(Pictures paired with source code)
===============

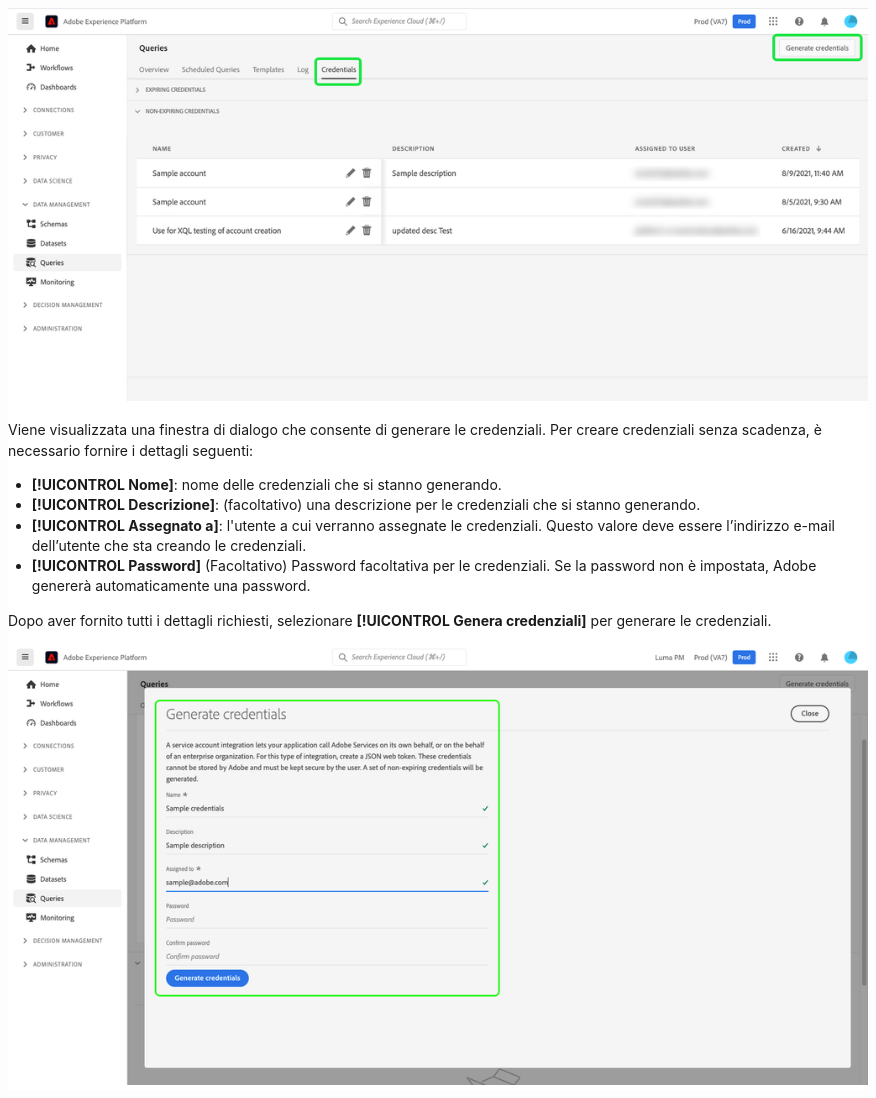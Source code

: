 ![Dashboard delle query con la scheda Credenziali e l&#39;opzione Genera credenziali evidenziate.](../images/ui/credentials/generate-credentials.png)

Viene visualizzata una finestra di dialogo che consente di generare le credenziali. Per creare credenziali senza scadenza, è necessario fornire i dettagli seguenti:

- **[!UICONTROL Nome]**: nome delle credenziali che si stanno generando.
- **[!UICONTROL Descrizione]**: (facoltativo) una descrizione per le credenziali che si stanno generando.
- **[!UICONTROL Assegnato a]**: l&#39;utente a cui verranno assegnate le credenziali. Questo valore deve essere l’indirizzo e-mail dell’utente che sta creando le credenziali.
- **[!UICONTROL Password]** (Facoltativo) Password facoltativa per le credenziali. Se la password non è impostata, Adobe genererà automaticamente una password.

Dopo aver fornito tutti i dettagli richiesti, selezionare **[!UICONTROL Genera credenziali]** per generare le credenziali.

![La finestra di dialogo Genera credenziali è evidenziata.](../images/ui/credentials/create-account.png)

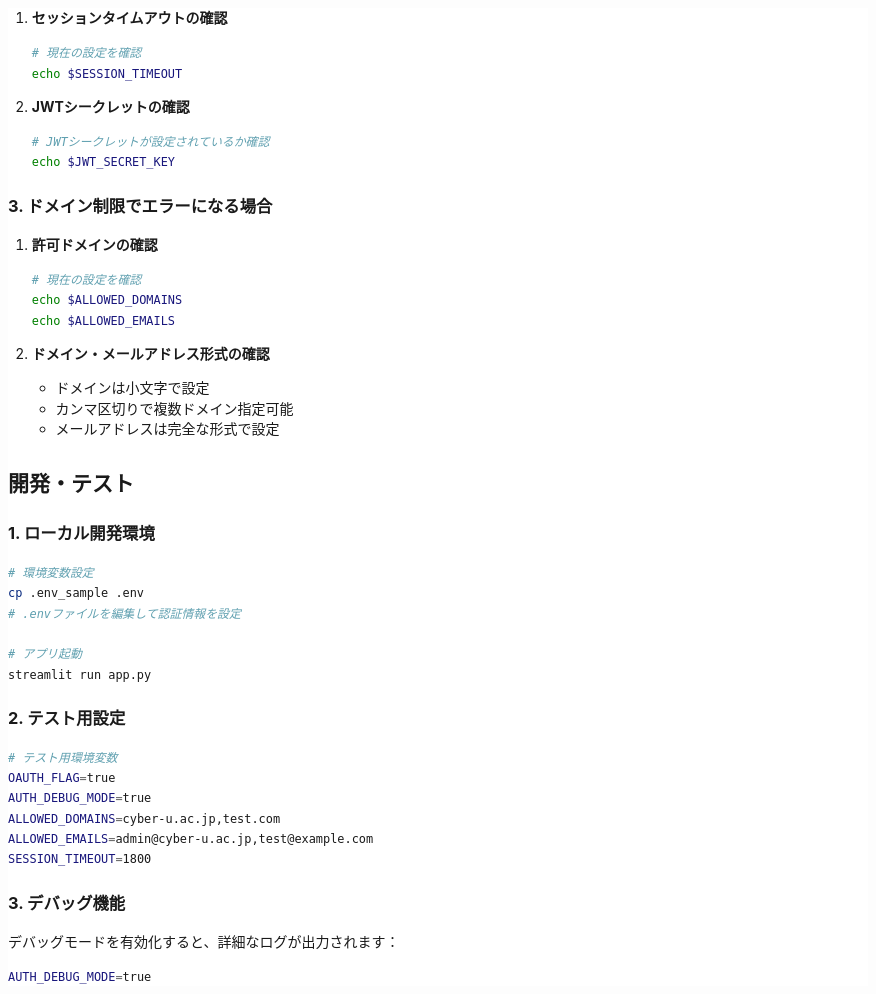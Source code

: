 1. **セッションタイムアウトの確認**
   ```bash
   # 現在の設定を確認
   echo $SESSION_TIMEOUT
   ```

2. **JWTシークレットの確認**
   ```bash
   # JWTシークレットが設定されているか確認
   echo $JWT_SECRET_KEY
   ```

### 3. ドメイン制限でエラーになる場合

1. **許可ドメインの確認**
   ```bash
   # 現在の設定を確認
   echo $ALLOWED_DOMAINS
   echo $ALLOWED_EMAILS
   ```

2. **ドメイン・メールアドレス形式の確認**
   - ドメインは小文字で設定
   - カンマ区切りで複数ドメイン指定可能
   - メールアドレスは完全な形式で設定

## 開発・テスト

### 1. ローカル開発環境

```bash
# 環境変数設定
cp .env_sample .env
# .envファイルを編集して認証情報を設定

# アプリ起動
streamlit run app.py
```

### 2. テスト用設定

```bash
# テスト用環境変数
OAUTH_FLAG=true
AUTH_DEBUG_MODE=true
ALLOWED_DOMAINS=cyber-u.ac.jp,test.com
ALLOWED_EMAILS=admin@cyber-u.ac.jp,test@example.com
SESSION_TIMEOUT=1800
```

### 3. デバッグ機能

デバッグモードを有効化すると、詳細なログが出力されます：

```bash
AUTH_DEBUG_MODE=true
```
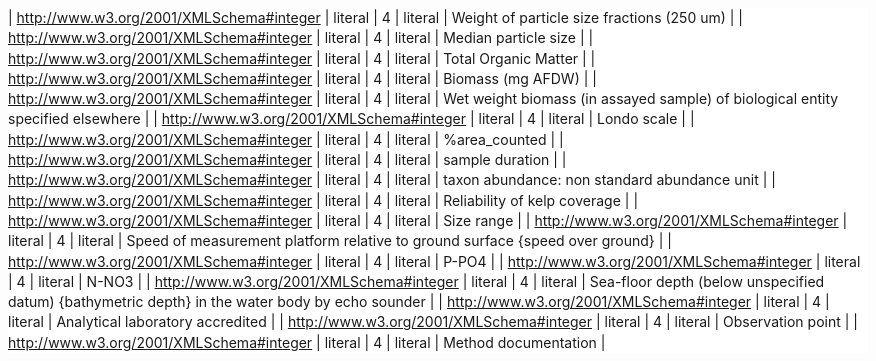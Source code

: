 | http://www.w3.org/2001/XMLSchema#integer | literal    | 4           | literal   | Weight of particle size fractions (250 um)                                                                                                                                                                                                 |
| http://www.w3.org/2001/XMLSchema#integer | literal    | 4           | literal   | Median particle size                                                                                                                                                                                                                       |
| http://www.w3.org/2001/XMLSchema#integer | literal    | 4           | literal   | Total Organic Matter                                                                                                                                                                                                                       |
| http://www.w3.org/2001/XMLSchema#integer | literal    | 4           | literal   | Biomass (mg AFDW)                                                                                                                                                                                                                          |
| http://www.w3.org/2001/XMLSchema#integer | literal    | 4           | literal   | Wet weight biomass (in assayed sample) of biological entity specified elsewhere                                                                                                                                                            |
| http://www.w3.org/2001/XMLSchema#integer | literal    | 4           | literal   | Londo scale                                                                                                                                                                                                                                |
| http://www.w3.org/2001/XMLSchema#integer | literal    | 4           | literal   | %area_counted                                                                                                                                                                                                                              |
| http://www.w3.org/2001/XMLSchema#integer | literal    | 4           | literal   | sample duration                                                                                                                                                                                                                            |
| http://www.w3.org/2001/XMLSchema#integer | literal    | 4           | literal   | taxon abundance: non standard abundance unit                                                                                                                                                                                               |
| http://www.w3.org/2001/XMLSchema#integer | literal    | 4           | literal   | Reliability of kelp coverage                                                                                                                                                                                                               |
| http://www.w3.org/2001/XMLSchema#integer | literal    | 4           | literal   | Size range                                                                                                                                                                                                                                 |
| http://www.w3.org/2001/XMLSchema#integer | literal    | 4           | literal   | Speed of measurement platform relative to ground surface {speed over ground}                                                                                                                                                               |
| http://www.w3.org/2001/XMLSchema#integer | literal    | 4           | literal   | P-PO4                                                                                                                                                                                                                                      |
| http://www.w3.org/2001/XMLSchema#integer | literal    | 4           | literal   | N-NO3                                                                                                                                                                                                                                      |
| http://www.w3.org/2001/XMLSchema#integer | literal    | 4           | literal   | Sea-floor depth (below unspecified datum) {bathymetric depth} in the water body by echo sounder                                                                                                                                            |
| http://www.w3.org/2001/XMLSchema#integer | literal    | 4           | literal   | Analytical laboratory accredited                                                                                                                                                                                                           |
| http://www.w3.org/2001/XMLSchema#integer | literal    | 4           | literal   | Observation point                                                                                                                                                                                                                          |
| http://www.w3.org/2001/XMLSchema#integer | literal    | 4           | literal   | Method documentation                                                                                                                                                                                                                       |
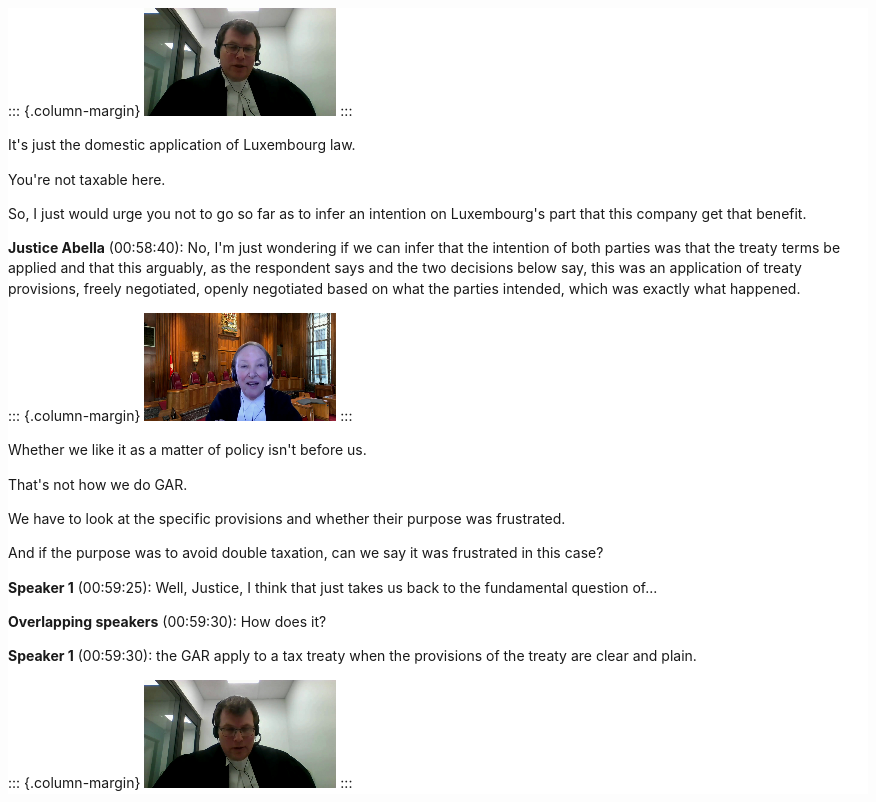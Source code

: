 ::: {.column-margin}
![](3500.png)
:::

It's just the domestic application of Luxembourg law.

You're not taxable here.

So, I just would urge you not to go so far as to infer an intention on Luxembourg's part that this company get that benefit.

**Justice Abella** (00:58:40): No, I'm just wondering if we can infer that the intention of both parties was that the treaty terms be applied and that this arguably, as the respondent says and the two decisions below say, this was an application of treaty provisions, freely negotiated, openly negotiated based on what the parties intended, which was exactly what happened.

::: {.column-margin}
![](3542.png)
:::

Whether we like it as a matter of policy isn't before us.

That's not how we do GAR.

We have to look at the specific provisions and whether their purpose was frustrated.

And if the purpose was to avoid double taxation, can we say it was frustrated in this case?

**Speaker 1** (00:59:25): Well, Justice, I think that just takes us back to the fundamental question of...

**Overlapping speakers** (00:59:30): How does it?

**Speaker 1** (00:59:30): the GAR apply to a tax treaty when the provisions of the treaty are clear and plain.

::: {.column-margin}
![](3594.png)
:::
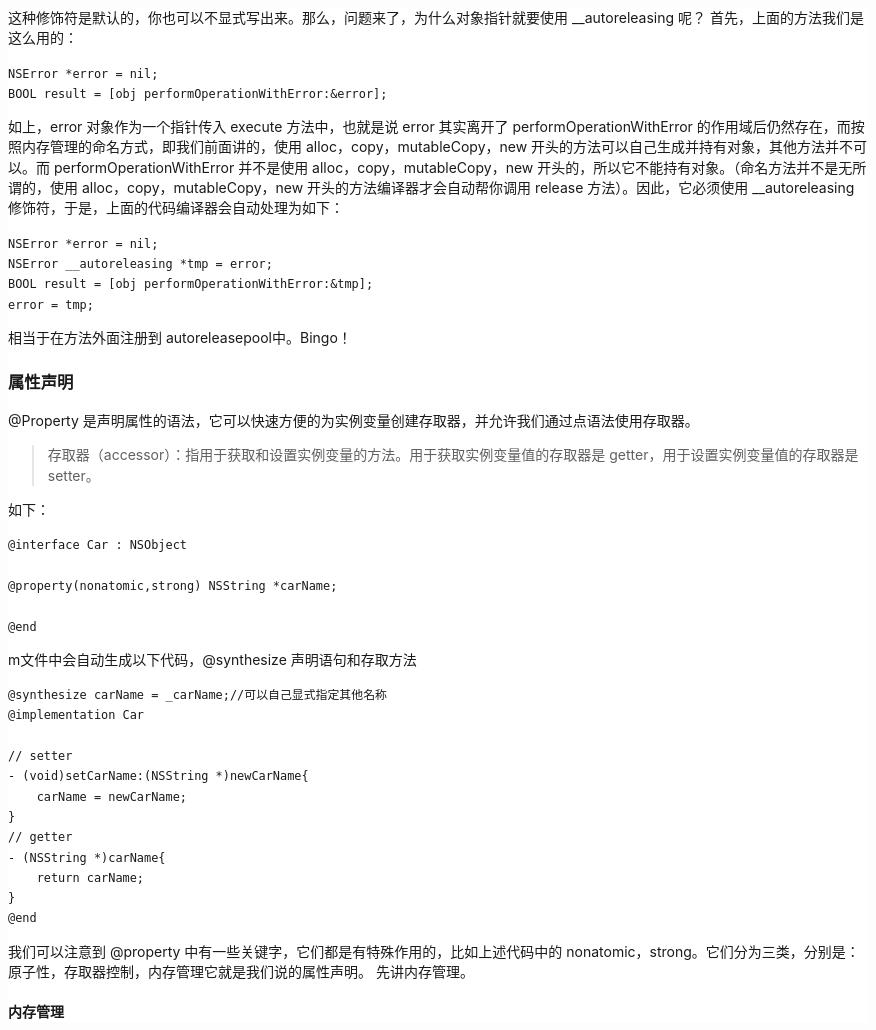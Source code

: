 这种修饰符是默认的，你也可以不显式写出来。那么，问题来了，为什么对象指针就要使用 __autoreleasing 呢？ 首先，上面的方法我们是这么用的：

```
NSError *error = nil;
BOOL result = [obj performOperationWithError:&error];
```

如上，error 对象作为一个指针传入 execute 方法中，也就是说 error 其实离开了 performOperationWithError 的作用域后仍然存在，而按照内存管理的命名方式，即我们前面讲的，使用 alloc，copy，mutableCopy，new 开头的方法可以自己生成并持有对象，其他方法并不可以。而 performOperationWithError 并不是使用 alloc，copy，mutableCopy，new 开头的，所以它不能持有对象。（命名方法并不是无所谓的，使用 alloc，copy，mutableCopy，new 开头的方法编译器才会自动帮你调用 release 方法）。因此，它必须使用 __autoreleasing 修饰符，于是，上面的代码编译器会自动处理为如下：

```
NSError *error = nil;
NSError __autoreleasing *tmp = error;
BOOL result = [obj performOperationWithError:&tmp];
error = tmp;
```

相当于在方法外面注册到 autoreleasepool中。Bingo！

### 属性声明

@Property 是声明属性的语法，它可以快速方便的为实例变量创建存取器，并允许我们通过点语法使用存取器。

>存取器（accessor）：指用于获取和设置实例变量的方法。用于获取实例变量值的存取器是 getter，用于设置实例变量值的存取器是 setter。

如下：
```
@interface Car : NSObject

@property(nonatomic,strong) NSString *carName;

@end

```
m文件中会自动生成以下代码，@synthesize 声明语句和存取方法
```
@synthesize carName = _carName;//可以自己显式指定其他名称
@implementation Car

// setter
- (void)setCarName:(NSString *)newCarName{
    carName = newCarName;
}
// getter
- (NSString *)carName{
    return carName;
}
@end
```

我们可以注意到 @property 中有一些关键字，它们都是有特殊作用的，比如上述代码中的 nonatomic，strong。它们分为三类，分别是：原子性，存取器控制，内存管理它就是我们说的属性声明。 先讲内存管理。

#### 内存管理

===============

● Exercise instructions
Please go line by line through the records above, copying each one that holds the string "newCarName".

● Task output
- (void)setCarName:(NSString *)newCarName{
    carName = newCarName;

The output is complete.